(Activity):
The required output is the lines below from the line containing "- Adjust hyperparameters" to the line containing "- Document results", inclusive, retyped exactly. No other lines belong in it.

########

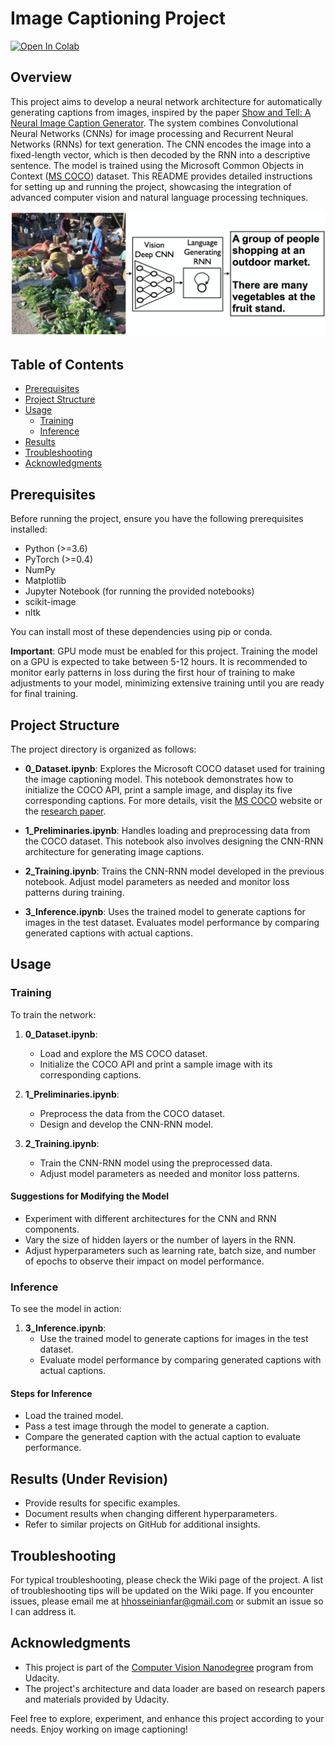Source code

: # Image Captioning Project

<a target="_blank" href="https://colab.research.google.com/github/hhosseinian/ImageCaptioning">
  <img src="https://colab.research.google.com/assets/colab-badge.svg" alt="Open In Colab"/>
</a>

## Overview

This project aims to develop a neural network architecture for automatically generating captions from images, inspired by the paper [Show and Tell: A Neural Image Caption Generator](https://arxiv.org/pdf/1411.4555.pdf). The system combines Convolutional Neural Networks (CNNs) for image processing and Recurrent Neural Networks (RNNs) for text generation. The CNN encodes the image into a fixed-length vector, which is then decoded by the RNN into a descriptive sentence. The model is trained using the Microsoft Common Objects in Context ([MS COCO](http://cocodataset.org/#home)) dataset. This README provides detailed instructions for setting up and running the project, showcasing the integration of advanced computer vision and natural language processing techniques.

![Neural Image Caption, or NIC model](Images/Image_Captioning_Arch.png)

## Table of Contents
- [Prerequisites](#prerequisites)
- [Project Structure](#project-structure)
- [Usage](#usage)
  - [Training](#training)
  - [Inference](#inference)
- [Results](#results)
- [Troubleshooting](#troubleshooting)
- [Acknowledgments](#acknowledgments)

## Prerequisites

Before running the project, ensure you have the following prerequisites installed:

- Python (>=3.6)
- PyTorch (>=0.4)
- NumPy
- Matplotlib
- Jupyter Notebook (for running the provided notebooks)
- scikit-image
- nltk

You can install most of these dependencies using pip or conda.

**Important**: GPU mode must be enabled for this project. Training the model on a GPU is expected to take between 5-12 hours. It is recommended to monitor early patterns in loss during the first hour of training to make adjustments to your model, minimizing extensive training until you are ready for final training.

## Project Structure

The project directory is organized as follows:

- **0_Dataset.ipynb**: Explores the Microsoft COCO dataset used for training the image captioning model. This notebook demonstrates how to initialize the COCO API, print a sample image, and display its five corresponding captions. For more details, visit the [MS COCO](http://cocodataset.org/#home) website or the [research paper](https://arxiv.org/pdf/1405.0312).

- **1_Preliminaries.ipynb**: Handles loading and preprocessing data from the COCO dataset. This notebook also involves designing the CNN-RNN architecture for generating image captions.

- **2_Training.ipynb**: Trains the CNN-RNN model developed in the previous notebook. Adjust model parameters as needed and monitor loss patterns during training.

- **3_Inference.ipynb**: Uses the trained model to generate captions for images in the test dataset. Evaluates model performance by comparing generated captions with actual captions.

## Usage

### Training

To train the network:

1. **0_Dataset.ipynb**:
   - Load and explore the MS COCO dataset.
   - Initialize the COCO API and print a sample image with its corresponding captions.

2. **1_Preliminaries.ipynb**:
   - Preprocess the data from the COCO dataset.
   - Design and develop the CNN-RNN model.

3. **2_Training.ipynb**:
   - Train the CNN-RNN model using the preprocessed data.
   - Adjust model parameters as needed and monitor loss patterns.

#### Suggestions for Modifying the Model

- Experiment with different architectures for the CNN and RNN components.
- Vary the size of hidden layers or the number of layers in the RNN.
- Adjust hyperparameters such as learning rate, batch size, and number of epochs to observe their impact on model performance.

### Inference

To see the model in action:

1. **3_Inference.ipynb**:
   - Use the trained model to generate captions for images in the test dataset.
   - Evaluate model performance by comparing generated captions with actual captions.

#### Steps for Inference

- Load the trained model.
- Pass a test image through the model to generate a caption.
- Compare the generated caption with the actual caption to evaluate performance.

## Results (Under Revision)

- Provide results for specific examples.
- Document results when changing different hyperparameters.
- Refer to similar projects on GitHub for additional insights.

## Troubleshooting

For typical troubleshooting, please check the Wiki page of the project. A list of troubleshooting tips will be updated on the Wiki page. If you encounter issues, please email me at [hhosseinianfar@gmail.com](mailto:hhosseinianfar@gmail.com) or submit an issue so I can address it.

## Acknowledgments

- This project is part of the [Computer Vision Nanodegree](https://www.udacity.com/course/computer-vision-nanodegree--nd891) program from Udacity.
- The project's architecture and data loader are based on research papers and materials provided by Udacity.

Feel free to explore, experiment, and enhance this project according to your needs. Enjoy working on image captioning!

########

(Your solution):
- Adjust hyperparameters such as learning rate, batch size, and number of epochs to observe their impact on model performance.

### Inference

To see the model in action:

1. **3_Inference.ipynb**:
   - Use the trained model to generate captions for images in the test dataset.
   - Evaluate model performance by comparing generated captions with actual captions.

#### Steps for Inference

- Load the trained model.
- Pass a test image through the model to generate a caption.
- Compare the generated caption with the actual caption to evaluate performance.

## Results (Under Revision)

- Provide results for specific examples.
- Document results when changing different hyperparameters.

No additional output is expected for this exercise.